Auf ein­mal — fast berührte ich mich schon mit ihrem Brud­er — wichen die zwei mir im Bogen aus, gaben den Weg frei, ver­leugneten mich und ver­schwan­den. Ich kon­nte, halb ohn­mächtig, nicht mehr beurteilen, was vorg­ing. Dann erst hörte ich den Trab eines Drit­ten, der aus dem Dunkel her­vor, dazwis­chenge­treten war. Es war ein schmächtiger Men­sch mit einem Röckchen über dem Arm, und hat­te es sehr eilig, weit­erzukom­men. Aus Dankbarkeit, aus Kopflosigkeit, aus Gemein­schafts­ge­fühl machte ich zwei lange Sätze hin­ter ihm her. Er rück­te geäng­stet die linke Schul­ter, fing an zu laufen. Er lief davon vor mir; er hielt mich für etwas anderes als ich war. Auch ihr Brud­er hat­te mich ver­wech­selt. Und ich habe das Gefühl, als sei der Verkehr von Men­schen immer so ein rat­los­es und grausames Durcheinan­der von Irrtümern, wie diese nächtliche Szene an der Ecke der Via dell’ Agno­lo…

In Mai­land, mein­er Heimat­stadt, ließ ich mir etwas Geld geben für das, was ich geschrieben hat­te in den frag­würdi­gen Nächt­en gegenüber ein­er Kranken, die ich nicht liebte. Eine hochste­hende, begabte Dame warf sich aus diesem Anlaß auf mich. Sie sagte, sie suche, seit sie lebe; ihre Exis­tenz sei tragisch; und den, der dies geschrieben habe, müsse sie lieben. Ich fand im stillen, das gehe nicht mich an, und war höflich. Ich schulde ihr Dank, behauptete sie; denn nie­mand auf der Welt werde mich je ver­ste­hen wie sie. Das gab ich nicht zu, sträubte mich und erkan­nte meine Schuld nicht an. Ihre Exis­tenz sei tragisch, wieder­holte sie, und ein Sturz vom Felsen von Leukos werde sie enden. Ich war entrüstet, geschme­ichelt und befremdet. Wie kam ich zu solchen Din­gen? Ich wollte nichts von ihnen wis­sen. Nie­man­dem erteilte ich das Recht, meine Ein­samkeit zu brechen. Die chiken, ring­sum begehrten, mir gnädi­gen Damen mein­er Jugend waren nur mit zer­fließen­den Schleiern an mir hingestreift. Pier­rot war mondgepud­ert gestor­ben, wie ein Reflex. Und ein Kör­p­er wollte nun hinein zu mir? Wollte mich heilen? Mir Wirk­lichkeit ver­lei­hen? Mir mein Lei­den fortlieben? Aber alles Inter­esse an mir selb­st hing ab für mich von diesem Lei­den! Jedes kranke Gesicht ist vornehmer als jedes gesunde. Ich war nicht geneigt, zu sinken. Ich ver­suchte ihr nahe zu brin­gen, daß sie sich wider­spreche, wenn sie mich für meine Büch­er lieben wolle: denn dies hebe meine Büch­er auf. Es kam ihr nicht nahe; sie wollte ja glück­lich sein, also glück­lich machen. Was waren ihr Büch­er. Ich fand sie schließlich nur noch dumm und mißhan­delte sie dafür, entschlossen, aber mit dem Vor­be­halt, mich dieses Stück­es Seele zu schä­men, wenn einst Zeit dazu wäre, und Kun­st zu machen aus der Scham…
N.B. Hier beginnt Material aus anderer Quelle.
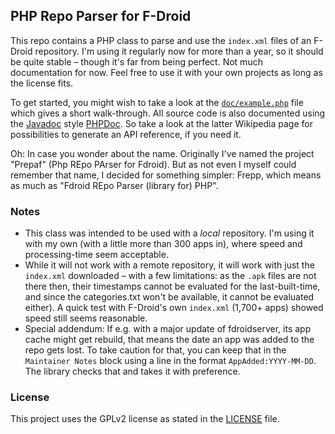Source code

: ## PHP Repo Parser for F-Droid
This repo contains a PHP class to parse and use the `index.xml` files of an
F-Droid repository. I'm using it regularly now for more than a year, so it
should be quite stable – though it's far from being perfect. Not much
documentation for now. Feel free to use it with your own projects as long as
the license fits.

To get started, you might wish to take a look at the
[`doc/example.php`](doc/example.php) file which gives a short walk-through.
All source code is also documented using the
[Javadoc](https://en.wikipedia.org/wiki/Javadoc) style
[PHPDoc](https://en.wikipedia.org/wiki/PHPDoc). So take a look at the latter
Wikipedia page for possibilities to generate an API reference, if you need it.

Oh: In case you wonder about the name. Originally I've named the project
"Prepaf" (Php REpo PArser for Fdroid). But as not even I myself could remember
that name, I decided for something simpler: Frepp, which means as much as
"Fdroid REpo Parser (library for) PHP".

### Notes
* This class was intended to be used with a *local* repository. I'm using it
  with my own (with a little more than 300 apps in), where speed and
  processing-time seem acceptable.
* While it will not work with a remote repository, it will work with just the
  `index.xml` downloaded – with a few limitations: as the `.apk` files are not
  there then, their timestamps cannot be evaluated for the last-built-time, and
  since the categories.txt won't be available, it cannot be evaluated either).
  A quick test with F-Droid's own `index.xml` (1,700+ apps) showed speed still
  seems reasonable.
* Special addendum: If e.g. with a major update of fdroidserver, its app cache
  might get rebuild, that means the date an app was added to the repo gets lost.
  To take caution for that, you can keep that in the `Maintainer Notes` block
  using a line in the format `AppAdded:YYYY-MM-DD`. The library checks that and
  takes it with preference.

### License
This project uses the GPLv2 license as stated in the [LICENSE](LICENSE) file.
Als ihre Kri­sis über­standen war und sie anf­ing, sich loszulösen, holte ich sie zurück und nötigte sie, meine Fre­undin zu sein. Es befriedigte mich, sie als einen Beweis mein­er unge­broch­enen Ein­samkeit vor Augen zu haben…

Diese Ein­samkeit gle­icht ein­er jähen Wind­stille vor der Aus­fahrt. Eben klet­tern noch eine Menge Matrosen rast­los umher an Mas­ten und Schiff­swän­den, heben Anker, binden Segel los, span­nen sie aus. Im näch­sten Augen­blick fall­en die Segel schlaff zusam­men, das Schiff rührt sich nicht, die Leute rutschen herab, ste­hen und sehen sich an … Auf diesen Seit­en haben sich wohl ungewöhn­liche Sachen ereignet? Meine Lebensstim­mung aber ist kahl, als sei nie etwas eingetrof­fen. Sind hier etwa die Mit­glieder eines her­vor­ra­gen­den Var­iétés, dem Pub­likum zu heftiger­er Unter­hal­tung, sämtlich wahnsin­nig gewor­den? Ich meinesteils sitze, scheint mir, die ganze Zeit vor einem Grau-in-Grau-Stück, wo lebenslänglich auf lang­weilige Art gestor­ben wird. Was ist Wirk­lichkeit.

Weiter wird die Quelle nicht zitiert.